#### Data under study
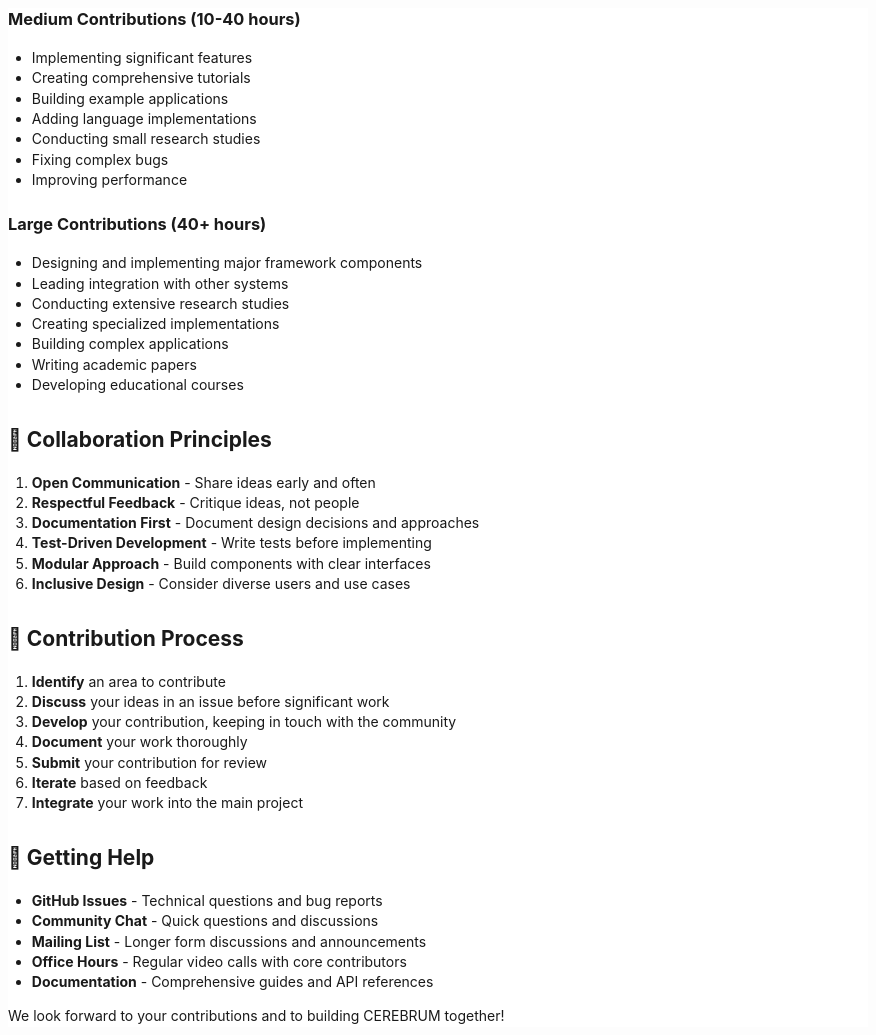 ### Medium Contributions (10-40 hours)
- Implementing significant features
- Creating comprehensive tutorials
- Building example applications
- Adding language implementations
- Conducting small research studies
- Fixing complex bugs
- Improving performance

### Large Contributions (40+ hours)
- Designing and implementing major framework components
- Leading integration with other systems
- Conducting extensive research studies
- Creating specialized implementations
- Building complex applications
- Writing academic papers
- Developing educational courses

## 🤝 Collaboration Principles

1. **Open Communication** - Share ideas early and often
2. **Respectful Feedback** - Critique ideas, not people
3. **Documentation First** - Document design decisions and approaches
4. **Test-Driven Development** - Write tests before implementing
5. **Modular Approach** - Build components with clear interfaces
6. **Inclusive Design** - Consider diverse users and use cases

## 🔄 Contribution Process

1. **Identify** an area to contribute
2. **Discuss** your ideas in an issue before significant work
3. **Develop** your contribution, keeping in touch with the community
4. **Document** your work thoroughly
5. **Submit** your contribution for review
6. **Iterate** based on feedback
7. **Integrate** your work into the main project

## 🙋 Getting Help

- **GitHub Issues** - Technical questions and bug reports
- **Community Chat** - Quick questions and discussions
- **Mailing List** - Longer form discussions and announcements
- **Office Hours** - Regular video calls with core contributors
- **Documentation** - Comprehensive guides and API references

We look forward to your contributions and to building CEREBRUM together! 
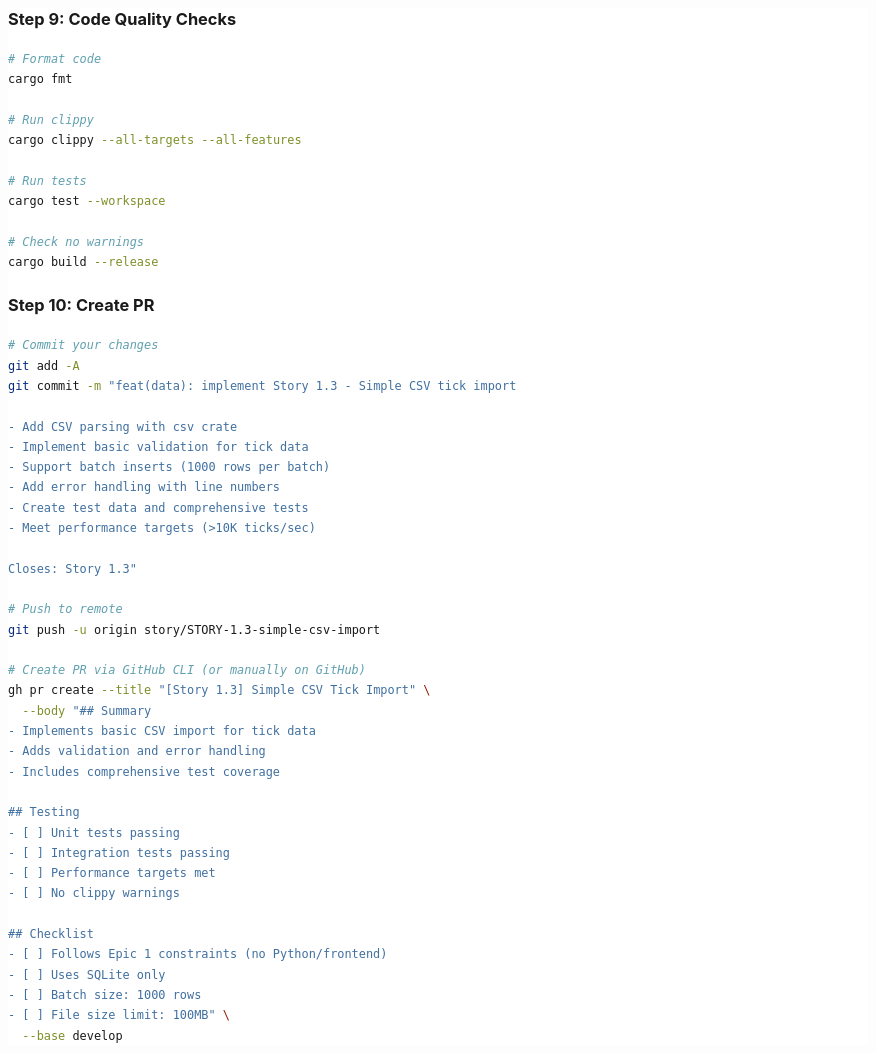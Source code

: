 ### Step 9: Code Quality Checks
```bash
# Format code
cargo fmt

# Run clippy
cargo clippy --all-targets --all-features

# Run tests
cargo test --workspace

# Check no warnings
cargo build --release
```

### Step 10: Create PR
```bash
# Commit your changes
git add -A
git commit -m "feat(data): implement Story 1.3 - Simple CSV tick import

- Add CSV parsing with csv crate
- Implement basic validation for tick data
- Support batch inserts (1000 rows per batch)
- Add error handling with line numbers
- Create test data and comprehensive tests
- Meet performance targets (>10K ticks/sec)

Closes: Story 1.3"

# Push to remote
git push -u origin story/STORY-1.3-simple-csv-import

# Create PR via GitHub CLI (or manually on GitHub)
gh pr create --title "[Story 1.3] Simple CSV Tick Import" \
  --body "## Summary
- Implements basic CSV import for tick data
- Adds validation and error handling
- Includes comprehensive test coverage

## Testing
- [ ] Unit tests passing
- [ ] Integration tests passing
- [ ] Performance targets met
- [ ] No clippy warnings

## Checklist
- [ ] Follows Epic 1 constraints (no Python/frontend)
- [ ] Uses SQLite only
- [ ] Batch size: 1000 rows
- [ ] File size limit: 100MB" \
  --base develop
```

#### Assignment
For the word "components", state how many lines of the material contain it. Give the number and no more.

#### Your solution
2